Imagine an intense, competitive tournament in which 16 teams compete in Western Europe for the first place prize: the title as number one in the world and $1 million. Stadiums are packed, and crowds roar as they chant the names of their favorite teams. Although this scene is common at sports games, this one stands out as players are competing in the digital world, with kills instead of baskets, furious right clicks rather than dunks, and playable characters instead of physical teams.
This is the World Series for one of the most popular games of our time, League of Legends (LoL), and its final round is being played today in Berlin between two South Korean teams: SK Telecom Team 1 (SKT) and the KOO Tigers.
Last year, I had the chance to attend the LoL World Series at the 45,000 seat Seoul World Cup Stadium. The stadium was packed, not just with South Koreans but with people from all over the world. The LoL World Series reflects a paradigm shift within the current generation, as professional video games are more commonly viewed as e-sports.

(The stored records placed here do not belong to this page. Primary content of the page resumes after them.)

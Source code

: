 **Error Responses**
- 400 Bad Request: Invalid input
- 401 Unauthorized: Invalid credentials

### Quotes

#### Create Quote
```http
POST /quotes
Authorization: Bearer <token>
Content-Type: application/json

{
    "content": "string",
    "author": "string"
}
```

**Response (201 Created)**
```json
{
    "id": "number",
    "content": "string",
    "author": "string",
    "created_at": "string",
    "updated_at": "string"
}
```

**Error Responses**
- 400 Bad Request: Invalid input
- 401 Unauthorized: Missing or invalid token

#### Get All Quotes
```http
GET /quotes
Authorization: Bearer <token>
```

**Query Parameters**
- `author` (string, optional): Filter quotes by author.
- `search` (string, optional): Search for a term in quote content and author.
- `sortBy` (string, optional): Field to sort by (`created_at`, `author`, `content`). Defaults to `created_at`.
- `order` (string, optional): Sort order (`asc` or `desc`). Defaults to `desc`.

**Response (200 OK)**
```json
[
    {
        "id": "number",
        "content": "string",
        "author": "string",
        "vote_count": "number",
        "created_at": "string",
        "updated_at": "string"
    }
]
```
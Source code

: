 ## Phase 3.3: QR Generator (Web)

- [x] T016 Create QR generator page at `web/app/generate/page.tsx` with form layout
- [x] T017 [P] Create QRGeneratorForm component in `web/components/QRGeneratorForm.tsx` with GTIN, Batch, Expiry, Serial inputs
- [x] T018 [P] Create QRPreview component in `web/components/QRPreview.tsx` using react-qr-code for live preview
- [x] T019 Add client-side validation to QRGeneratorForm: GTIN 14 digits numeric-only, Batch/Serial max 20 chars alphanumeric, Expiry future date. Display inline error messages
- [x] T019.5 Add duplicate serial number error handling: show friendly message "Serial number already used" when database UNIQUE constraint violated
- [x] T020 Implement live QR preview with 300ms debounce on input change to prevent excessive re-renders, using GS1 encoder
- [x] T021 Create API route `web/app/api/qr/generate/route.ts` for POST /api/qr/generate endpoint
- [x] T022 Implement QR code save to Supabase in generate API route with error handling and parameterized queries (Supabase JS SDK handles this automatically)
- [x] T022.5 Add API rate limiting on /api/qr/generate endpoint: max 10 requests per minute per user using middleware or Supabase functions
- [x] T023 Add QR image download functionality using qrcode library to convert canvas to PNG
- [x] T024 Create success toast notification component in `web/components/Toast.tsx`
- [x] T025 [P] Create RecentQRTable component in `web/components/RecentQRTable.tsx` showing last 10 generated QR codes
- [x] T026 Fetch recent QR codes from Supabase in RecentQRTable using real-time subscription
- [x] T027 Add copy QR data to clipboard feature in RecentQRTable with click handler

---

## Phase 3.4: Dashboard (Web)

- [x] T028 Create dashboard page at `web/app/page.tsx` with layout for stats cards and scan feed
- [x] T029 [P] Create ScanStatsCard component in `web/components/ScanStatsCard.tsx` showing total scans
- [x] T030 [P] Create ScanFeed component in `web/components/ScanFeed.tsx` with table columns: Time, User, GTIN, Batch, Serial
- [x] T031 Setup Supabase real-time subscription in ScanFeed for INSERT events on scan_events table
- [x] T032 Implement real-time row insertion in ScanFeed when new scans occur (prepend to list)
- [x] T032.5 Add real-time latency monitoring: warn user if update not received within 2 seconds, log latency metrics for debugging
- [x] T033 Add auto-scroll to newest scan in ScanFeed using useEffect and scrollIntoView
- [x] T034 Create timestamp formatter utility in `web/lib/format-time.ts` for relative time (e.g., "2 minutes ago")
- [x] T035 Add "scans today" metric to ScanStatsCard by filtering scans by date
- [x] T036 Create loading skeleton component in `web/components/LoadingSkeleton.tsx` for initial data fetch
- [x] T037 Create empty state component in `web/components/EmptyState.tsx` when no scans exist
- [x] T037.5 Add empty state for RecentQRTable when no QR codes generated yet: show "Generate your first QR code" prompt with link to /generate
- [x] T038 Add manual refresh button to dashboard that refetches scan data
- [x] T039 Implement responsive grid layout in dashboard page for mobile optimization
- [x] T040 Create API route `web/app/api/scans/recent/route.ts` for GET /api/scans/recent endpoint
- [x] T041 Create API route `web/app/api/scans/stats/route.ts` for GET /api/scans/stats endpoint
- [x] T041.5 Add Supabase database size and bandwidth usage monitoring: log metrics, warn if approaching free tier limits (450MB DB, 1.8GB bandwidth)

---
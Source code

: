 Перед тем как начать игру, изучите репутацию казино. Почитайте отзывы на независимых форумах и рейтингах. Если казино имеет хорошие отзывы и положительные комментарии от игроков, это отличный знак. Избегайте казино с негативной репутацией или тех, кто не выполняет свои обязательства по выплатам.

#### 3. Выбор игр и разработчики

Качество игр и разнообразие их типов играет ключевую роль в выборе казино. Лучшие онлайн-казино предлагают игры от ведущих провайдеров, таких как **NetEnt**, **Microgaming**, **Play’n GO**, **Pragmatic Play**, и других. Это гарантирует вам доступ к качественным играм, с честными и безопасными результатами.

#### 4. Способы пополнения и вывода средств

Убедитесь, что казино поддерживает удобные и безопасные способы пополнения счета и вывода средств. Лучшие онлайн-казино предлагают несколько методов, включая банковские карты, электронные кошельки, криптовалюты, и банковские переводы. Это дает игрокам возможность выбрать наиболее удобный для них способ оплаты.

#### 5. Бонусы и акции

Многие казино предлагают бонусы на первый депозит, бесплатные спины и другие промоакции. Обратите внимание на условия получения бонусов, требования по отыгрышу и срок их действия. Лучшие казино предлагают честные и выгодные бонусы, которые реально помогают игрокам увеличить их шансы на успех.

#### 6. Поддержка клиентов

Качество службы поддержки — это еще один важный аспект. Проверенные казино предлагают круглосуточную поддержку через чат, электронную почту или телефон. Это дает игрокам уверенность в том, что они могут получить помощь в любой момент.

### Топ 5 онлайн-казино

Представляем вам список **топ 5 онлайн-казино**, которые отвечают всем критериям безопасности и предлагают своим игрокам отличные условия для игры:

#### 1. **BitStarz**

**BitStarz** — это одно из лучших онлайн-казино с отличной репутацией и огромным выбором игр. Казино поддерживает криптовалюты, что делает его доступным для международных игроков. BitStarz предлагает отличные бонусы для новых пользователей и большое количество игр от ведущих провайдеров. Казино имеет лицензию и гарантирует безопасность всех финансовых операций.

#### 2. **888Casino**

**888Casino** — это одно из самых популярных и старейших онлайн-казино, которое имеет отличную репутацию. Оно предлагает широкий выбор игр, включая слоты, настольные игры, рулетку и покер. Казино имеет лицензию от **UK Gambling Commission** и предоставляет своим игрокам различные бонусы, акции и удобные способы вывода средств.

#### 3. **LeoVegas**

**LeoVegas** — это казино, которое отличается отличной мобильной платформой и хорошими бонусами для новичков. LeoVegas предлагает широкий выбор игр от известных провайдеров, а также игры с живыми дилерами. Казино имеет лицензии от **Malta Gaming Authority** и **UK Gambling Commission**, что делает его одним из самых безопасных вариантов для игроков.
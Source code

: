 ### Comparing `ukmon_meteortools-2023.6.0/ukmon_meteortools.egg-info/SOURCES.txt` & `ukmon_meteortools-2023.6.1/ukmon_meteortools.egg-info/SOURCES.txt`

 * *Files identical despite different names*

“A lot of people think it’s geeky to go watch an LoL professional game in a sports stadium, but it’s actually no different from a real sport,” said Alex Cho, a student at Seoul International School (SIS) who also attended the previous World Series. “All the basic aspects of sports are there: a huge crowd, team cooperation, the strong urge to win and be victorious… It’s definitely become a huge sensational trend in our time.”
In fact, several celebrities endorse the enjoyment of the game as well including actor Simon Pegg and former NFL player Chris Kluwe. The last World Series even hosted a concert by Imagine Dragons, who collaborated with LoL to dedicate a song called “Warriors.”
“E-Sports is really this burgeoning culture of actual sports in that you have young adults competing in a team oriented fashion,” said Kluwe in a 2013 interview with Polygon. “People are starting to realize, ‘hey, this is something I can watch. This is something I can be entertained by, and this is something I can do. I can play League with my friends and then when I watch the professionals do it, it’s really fun because I know what they’re doing.'”
LoL is also connecting players throughout the global stage, as players come from various corners of the world such as North America, Europe, South Korea, China, and Taiwan. The most skilled teams are often from Asia, as reflected by the all-Korean final this year. One of the best South Korean players, known as Faker, has even attained celebrity status within the gaming community and is known by players from around the world. Regardless of where they are held, games can draw millions of online viewers from distant places, and players can transcend linguistic barriers through the common language of the game.
“It’s amazing to watch people from all over Europe, and the world, gather in one stadium,” said Cheryn Shin, another student at SIS. “I watch live from Youtube, but it makes me want to be there in the middle of all the hype. It’s like a world tour for the teams, and it feels like a dream.”